Abstract:To achieve accurate and robust pose estimation in Simultaneous Localization and Mapping (SLAM) task, multi-sensor fusion is proven to be an effective solution and thus provides great potential in robotic applications. This paper proposes FAST-LIVO, a fast LiDAR-Inertial-Visual Odometry system, which builds on two tightly-coupled and direct odometry subsystems: a VIO subsystem and a LIO subsystem. The LIO subsystem registers raw points (instead of feature points on e.g., edges or planes) of a new scan to an incrementally-built point cloud map. The map points are additionally attached with image patches, which are then used in the VIO subsystem to align a new image by minimizing the direct photometric errors without extracting any visual features (e.g., ORB or FAST corner features).
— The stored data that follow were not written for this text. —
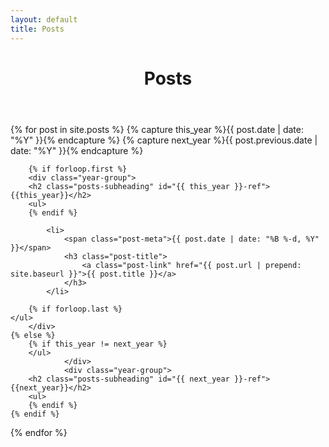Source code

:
 ```yaml
---
layout: default
title: Posts
---
```

<div class="post-list">
	<header class="page-header">
		<h1 class="page-title">Posts</h1>
	</header>
	{% for post in site.posts %}
		{% capture this_year %}{{ post.date | date: "%Y" }}{% endcapture %}
		{% capture next_year %}{{ post.previous.date | date: "%Y" }}{% endcapture %}

		{% if forloop.first %}
		<div class="year-group">
		<h2 class="posts-subheading" id="{{ this_year }}-ref">{{this_year}}</h2>
		<ul>
		{% endif %}

			<li>
				<span class="post-meta">{{ post.date | date: "%B %-d, %Y" }}</span>
				<h3 class="post-title">
					<a class="post-link" href="{{ post.url | prepend: site.baseurl }}">{{ post.title }}</a>
				</h3>
			</li>

		{% if forloop.last %}
    </ul>
		</div>
    {% else %}
        {% if this_year != next_year %}
        </ul>
				</div>
				<div class="year-group">
        <h2 class="posts-subheading" id="{{ next_year }}-ref">{{next_year}}</h2>
        <ul>
        {% endif %}
    {% endif %}
{% endfor %}
</div>
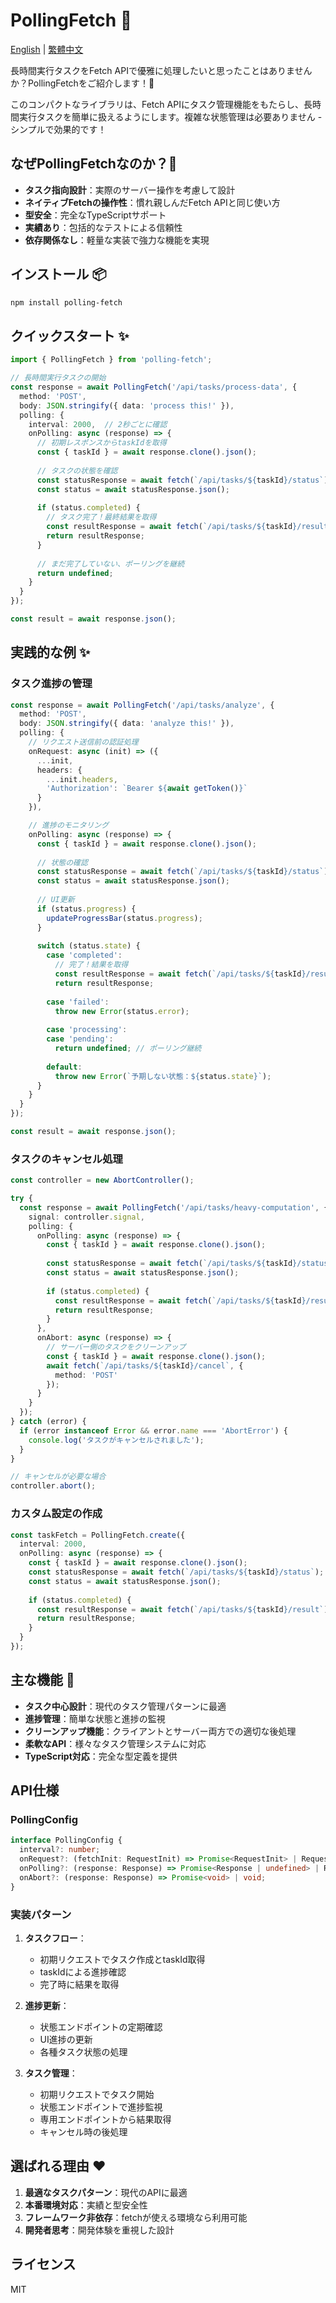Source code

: # PollingFetch 🚀

[English](README.md) | [繁體中文](README.zh-TW.md)

長時間実行タスクをFetch APIで優雅に処理したいと思ったことはありませんか？PollingFetchをご紹介します！🎉

このコンパクトなライブラリは、Fetch APIにタスク管理機能をもたらし、長時間実行タスクを簡単に扱えるようにします。複雑な状態管理は必要ありません - シンプルで効果的です！

## なぜPollingFetchなのか？🤔

- **タスク指向設計**：実際のサーバー操作を考慮して設計
- **ネイティブFetchの操作性**：慣れ親しんだFetch APIと同じ使い方
- **型安全**：完全なTypeScriptサポート
- **実績あり**：包括的なテストによる信頼性
- **依存関係なし**：軽量な実装で強力な機能を実現

## インストール 📦

```bash
npm install polling-fetch
```

## クイックスタート ✨

```typescript
import { PollingFetch } from 'polling-fetch';

// 長時間実行タスクの開始
const response = await PollingFetch('/api/tasks/process-data', {
  method: 'POST',
  body: JSON.stringify({ data: 'process this!' }),
  polling: {
    interval: 2000,  // 2秒ごとに確認
    onPolling: async (response) => {
      // 初期レスポンスからtaskIdを取得
      const { taskId } = await response.clone().json();
      
      // タスクの状態を確認
      const statusResponse = await fetch(`/api/tasks/${taskId}/status`);
      const status = await statusResponse.json();
      
      if (status.completed) {
        // タスク完了！最終結果を取得
        const resultResponse = await fetch(`/api/tasks/${taskId}/result`);
        return resultResponse;
      }
      
      // まだ完了していない、ポーリングを継続
      return undefined;
    }
  }
});

const result = await response.json();
```

## 実践的な例 ✨

### タスク進捗の管理

```typescript
const response = await PollingFetch('/api/tasks/analyze', {
  method: 'POST',
  body: JSON.stringify({ data: 'analyze this!' }),
  polling: {
    // リクエスト送信前の認証処理
    onRequest: async (init) => ({
      ...init,
      headers: {
        ...init.headers,
        'Authorization': `Bearer ${await getToken()}`
      }
    }),

    // 進捗のモニタリング
    onPolling: async (response) => {
      const { taskId } = await response.clone().json();
      
      // 状態の確認
      const statusResponse = await fetch(`/api/tasks/${taskId}/status`);
      const status = await statusResponse.json();
      
      // UI更新
      if (status.progress) {
        updateProgressBar(status.progress);
      }
      
      switch (status.state) {
        case 'completed':
          // 完了！結果を取得
          const resultResponse = await fetch(`/api/tasks/${taskId}/result`);
          return resultResponse;
          
        case 'failed':
          throw new Error(status.error);
          
        case 'processing':
        case 'pending':
          return undefined; // ポーリング継続
          
        default:
          throw new Error(`予期しない状態：${status.state}`);
      }
    }
  }
});

const result = await response.json();
```

### タスクのキャンセル処理

```typescript
const controller = new AbortController();

try {
  const response = await PollingFetch('/api/tasks/heavy-computation', {
    signal: controller.signal,
    polling: {
      onPolling: async (response) => {
        const { taskId } = await response.clone().json();
        
        const statusResponse = await fetch(`/api/tasks/${taskId}/status`);
        const status = await statusResponse.json();
        
        if (status.completed) {
          const resultResponse = await fetch(`/api/tasks/${taskId}/result`);
          return resultResponse;
        }
      },
      onAbort: async (response) => {
        // サーバー側のタスクをクリーンアップ
        const { taskId } = await response.clone().json();
        await fetch(`/api/tasks/${taskId}/cancel`, {
          method: 'POST'
        });
      }
    }
  });
} catch (error) {
  if (error instanceof Error && error.name === 'AbortError') {
    console.log('タスクがキャンセルされました');
  }
}

// キャンセルが必要な場合
controller.abort();
```

### カスタム設定の作成

```typescript
const taskFetch = PollingFetch.create({
  interval: 2000,
  onPolling: async (response) => {
    const { taskId } = await response.clone().json();
    const statusResponse = await fetch(`/api/tasks/${taskId}/status`);
    const status = await statusResponse.json();
    
    if (status.completed) {
      const resultResponse = await fetch(`/api/tasks/${taskId}/result`);
      return resultResponse;
    }
  }
});
```

## 主な機能 🌟

- **タスク中心設計**：現代のタスク管理パターンに最適
- **進捗管理**：簡単な状態と進捗の監視
- **クリーンアップ機能**：クライアントとサーバー両方での適切な後処理
- **柔軟なAPI**：様々なタスク管理システムに対応
- **TypeScript対応**：完全な型定義を提供

## API仕様

### PollingConfig

```typescript
interface PollingConfig {
  interval?: number;
  onRequest?: (fetchInit: RequestInit) => Promise<RequestInit> | RequestInit;
  onPolling?: (response: Response) => Promise<Response | undefined> | Response | undefined;
  onAbort?: (response: Response) => Promise<void> | void;
}
```

### 実装パターン

1. **タスクフロー**：
   - 初期リクエストでタスク作成とtaskId取得
   - taskIdによる進捗確認
   - 完了時に結果を取得

2. **進捗更新**：
   - 状態エンドポイントの定期確認
   - UI進捗の更新
   - 各種タスク状態の処理

3. **タスク管理**：
   - 初期リクエストでタスク開始
   - 状態エンドポイントで進捗監視
   - 専用エンドポイントから結果取得
   - キャンセル時の後処理

## 選ばれる理由 ❤️

1. **最適なタスクパターン**：現代のAPIに最適
2. **本番環境対応**：実績と型安全性
3. **フレームワーク非依存**：fetchが使える環境なら利用可能
4. **開発者思考**：開発体験を重視した設計

## ライセンス

MIT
To further improve the VIO robustness and accuracy, a novel outlier rejection method is proposed to reject unstable map points that lie on edges or are occluded in the image view. Experiments on both open data sequences and our customized device data are conducted. The results show our proposed system outperforms other counterparts and can handle challenging environments at reduced computation cost. The system supports both multi-line spinning LiDARs and emerging solid-state LiDARs with completely different scanning patterns, and can run in real-time on both Intel and ARM processors. We open source our code and dataset of this work on Github to benefit the robotics community.